Core Responsibilities

  1. Expose the standard endpoints (root, /health, /info, /task_info, /rollout) exactly as implemented by TaskAppConfig. Prompt-learning configs reference these endpoints via task_app_url.
  2. Provide rich TaskInfo metadata describing the environment, dataset splits, and capabilities so the optimizer knows what dataset to pull from and how to score candidates.
  3. Emit traces + events through the tracing_v3 pipeline (enable TASKAPP_TRACING_ENABLED, TASKAPP_SFT_OUTPUT_DIR, and DB environment variables). The CLI fetches prompt-learning events (prompt.learning.*) after jobs complete, so write the relevant events/metrics during /rollout.
  4. Support automated rollouts: /rollout should process a RolloutRequest and return RolloutResponse with consistent pipeline_metadata.inference_url + per-step info.meta.inference_url (same requirement as RL; see synth_ai.task.validators).

Authentication

Same as other task apps: every protected route enforces X-API-Key / Authorization: Bearer headers.
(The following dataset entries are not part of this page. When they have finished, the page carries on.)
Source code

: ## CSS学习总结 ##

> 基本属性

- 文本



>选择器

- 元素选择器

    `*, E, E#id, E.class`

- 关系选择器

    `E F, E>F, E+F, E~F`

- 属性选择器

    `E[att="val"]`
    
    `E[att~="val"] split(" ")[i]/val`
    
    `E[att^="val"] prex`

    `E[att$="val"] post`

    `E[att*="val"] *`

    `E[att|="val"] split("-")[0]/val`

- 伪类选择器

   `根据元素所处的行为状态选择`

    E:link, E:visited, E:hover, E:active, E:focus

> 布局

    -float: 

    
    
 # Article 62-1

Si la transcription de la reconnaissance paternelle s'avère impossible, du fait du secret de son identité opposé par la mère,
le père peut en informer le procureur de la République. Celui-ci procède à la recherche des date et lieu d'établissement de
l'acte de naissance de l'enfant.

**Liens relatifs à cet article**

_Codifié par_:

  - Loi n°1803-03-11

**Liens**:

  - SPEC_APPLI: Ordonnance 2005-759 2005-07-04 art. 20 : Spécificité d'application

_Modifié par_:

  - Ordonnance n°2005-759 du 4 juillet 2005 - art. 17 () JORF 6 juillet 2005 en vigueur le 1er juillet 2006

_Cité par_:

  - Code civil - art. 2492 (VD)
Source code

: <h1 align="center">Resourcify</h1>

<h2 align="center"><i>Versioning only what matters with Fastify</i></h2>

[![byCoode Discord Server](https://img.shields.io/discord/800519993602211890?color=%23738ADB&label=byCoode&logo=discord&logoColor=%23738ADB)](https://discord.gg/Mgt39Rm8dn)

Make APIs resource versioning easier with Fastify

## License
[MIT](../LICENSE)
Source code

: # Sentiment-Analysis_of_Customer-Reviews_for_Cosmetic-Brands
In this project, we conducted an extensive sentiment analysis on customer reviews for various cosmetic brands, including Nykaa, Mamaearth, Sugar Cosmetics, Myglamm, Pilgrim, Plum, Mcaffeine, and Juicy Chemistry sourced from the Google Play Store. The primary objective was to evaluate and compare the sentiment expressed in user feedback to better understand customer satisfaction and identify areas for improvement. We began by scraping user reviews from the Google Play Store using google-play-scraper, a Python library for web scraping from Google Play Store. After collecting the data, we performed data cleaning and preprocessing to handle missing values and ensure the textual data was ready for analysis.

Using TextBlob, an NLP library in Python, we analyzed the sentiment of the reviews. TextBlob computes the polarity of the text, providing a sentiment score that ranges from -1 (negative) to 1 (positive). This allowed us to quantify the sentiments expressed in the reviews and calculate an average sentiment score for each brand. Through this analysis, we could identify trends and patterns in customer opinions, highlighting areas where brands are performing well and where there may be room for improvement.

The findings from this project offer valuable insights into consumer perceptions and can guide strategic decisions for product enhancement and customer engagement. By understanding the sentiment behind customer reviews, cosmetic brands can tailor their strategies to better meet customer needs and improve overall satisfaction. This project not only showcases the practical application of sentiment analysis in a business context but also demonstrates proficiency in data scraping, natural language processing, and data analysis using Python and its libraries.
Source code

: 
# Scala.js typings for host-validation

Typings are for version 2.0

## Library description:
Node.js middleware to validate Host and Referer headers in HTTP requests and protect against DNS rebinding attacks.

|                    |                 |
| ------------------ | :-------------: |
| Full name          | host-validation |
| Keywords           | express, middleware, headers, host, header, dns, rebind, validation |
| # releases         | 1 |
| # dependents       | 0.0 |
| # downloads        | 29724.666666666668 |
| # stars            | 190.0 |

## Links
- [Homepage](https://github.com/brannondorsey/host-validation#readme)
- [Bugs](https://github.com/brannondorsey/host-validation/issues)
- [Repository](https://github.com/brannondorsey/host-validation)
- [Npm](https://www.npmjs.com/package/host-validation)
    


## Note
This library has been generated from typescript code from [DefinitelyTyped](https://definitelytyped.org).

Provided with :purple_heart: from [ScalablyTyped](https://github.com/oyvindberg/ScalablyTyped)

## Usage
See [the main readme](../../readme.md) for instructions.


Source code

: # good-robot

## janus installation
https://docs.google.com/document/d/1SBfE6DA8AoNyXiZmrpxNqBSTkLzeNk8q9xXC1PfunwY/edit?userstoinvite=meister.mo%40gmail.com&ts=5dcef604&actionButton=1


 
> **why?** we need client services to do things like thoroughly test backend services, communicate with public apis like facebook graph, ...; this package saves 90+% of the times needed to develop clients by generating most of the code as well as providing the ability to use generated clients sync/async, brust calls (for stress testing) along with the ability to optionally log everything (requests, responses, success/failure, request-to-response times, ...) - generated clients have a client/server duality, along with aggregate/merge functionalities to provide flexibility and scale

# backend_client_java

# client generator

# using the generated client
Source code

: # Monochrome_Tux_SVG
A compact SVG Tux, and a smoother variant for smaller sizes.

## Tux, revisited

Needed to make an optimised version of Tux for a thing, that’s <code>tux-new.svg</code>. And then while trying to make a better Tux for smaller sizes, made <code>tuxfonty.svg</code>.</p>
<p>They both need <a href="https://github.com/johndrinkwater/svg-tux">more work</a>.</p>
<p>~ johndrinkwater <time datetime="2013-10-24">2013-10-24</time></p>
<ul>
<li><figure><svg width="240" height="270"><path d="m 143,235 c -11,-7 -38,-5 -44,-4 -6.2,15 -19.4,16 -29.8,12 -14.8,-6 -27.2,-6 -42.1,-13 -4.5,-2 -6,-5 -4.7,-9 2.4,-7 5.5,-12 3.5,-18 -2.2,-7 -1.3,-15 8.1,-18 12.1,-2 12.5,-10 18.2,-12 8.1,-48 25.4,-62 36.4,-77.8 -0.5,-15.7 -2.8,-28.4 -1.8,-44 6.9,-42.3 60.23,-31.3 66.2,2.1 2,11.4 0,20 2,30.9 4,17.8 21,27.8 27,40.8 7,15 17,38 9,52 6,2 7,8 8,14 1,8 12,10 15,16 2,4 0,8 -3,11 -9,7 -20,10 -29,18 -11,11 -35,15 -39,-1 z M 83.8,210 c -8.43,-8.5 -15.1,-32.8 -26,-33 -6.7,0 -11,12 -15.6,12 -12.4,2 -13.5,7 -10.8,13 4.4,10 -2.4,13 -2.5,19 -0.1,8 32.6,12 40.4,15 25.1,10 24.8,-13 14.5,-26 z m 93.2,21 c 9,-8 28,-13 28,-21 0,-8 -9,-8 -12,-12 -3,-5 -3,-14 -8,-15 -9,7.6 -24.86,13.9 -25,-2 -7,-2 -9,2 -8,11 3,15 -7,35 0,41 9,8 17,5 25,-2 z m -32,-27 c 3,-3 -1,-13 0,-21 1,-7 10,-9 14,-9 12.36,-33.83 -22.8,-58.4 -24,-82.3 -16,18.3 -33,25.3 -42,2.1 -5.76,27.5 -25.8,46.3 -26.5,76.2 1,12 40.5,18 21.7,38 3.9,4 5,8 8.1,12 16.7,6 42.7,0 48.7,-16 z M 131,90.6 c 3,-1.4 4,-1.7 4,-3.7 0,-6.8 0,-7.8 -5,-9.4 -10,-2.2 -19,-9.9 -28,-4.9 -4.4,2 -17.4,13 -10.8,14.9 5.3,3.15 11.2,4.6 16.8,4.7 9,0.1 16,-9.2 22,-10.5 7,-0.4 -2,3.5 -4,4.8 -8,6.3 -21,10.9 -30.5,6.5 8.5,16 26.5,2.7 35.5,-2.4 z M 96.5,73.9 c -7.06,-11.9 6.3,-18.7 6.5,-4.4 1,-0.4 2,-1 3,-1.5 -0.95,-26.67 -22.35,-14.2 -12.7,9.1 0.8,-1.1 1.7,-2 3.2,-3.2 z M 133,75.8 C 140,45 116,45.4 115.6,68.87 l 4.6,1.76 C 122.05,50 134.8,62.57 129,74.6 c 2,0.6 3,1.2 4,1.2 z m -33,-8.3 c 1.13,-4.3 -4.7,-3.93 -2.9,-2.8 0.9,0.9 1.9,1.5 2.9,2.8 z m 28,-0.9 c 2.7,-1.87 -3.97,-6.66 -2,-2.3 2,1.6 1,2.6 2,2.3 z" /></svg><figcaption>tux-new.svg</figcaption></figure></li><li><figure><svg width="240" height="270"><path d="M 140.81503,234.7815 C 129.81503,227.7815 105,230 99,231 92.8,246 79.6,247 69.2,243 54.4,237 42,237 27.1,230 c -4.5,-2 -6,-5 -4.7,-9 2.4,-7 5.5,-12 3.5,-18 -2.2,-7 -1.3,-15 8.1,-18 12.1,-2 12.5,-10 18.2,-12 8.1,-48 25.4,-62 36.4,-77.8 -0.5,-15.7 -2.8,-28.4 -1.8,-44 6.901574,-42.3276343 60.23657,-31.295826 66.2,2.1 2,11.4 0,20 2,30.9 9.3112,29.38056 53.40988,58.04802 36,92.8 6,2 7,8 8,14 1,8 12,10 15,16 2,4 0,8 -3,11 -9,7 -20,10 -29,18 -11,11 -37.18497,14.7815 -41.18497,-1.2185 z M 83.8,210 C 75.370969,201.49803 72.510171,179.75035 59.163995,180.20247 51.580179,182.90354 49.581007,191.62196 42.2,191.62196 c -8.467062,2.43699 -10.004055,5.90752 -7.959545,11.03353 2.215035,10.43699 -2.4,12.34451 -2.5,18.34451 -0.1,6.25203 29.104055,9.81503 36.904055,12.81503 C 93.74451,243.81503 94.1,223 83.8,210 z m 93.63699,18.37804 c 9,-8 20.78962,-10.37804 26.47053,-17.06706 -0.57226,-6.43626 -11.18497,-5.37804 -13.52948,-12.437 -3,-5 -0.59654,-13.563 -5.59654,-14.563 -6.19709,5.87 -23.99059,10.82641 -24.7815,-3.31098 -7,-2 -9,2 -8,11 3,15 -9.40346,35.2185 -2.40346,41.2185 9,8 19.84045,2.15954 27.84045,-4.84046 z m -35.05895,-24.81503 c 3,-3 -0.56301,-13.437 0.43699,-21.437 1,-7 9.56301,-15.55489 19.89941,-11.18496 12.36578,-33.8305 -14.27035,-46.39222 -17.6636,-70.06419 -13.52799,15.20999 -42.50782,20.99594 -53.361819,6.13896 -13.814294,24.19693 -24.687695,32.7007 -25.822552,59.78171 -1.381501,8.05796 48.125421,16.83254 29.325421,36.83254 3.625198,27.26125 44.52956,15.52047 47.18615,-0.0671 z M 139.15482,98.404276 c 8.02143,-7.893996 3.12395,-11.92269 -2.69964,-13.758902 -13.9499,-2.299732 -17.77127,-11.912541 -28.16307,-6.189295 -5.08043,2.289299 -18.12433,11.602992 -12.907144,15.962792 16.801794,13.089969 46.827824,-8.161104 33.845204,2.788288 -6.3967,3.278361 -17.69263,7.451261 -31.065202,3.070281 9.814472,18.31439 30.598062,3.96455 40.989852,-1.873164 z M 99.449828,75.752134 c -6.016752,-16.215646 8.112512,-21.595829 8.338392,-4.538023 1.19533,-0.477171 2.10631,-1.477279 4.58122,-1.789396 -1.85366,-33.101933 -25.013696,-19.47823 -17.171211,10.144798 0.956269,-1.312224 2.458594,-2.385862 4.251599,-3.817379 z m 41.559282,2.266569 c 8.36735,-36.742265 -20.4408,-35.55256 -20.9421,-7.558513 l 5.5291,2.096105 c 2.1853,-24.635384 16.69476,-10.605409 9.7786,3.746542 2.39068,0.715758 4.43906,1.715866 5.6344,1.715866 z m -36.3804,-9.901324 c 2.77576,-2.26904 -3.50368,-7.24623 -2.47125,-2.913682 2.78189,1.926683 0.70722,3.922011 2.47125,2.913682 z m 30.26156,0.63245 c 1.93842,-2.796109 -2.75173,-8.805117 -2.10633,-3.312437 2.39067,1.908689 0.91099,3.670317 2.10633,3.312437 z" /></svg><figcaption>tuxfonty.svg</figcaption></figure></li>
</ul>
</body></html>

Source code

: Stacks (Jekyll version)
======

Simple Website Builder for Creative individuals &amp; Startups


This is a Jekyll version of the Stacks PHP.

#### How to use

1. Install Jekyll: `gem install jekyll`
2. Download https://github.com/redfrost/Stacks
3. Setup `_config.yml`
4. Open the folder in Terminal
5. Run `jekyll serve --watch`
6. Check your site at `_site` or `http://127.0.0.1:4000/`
Use require_api_key_dependency from synth_ai.task.server.

Endpoint Contract Summary

(All implemented automatically when you create a TaskAppConfig; include custom logic in your config factory if needed.)
  • / – basic liveness probe: { "status": "ok", "service": "<task-app-id>" }
  • /health – verifies the API key and returns:
    {
      "healthy": true,
      "auth": { "required": true, "expected_prefix": "sk-..." }
    }
    
  • /info – returns TaskInfo metadata: { "service": { "task": {...} }, "dataset": {...}, "rubrics": {...}, "inference": {...}, "limits": {...} }
  • /task_info – without seeds: { "taskset": {...} }; with seeds: TaskInfo or list of TaskInfo describing each requested instance.
  • /rollout – accepts RolloutRequest (from prompt-learning orchestrator) and returns RolloutResponse with trajectories, metrics, trace, pipeline_metadata. Ensure pipeline_metadata.inference_url has a ?cid= token and every trajectory.steps[*].info.meta.inference_url mirrors it.

Tracing and Events

  • Set TASKAPP_TRACING_ENABLED=1 when hosting the app so v3 traces capture every rollout.
  • TASKAPP_SFT_OUTPUT_DIR (or SFT_OUTPUT_DIR) controls where, if anywhere, the app writes raw JSONL. Prompt learning mainly relies on the trace DB, but following the same pattern as RL/SFT simplifies reuse.
  • Emit prompt-learning-specific events (e.g., prompt.learning.progress, prompt.learning.final.results) via your app logic so the CLI can build summaries.
Prompt learning often runs long evaluations, so hosting on Modal is common:
  • Provide a Modal entry script (same format as RL/SFT) and register secrets (ENVIRONMENT_API_KEY, vendor keys) so uvx synth-ai deploy --runtime modal or the CLI’s automatic deploy path can boot the app.
  • Ensure the Modal deployment exposes stable task_app_url values; the prompt-learning config references this URL directly.

Best Practices

  • Deterministic seeds: implement /task_info so specific seeds map to reproducible task instances (same as RL); GEPA/MIPRO depend on consistent evaluation.
  • Comprehensive metadata: fill dataset, rubric, limits, and task_metadata fields so the optimizer can display context and filter results.
  • Robust error handling: /rollout should gracefully handle invalid prompts or tool calls and report meaningful metrics.details so you can debug candidate failures.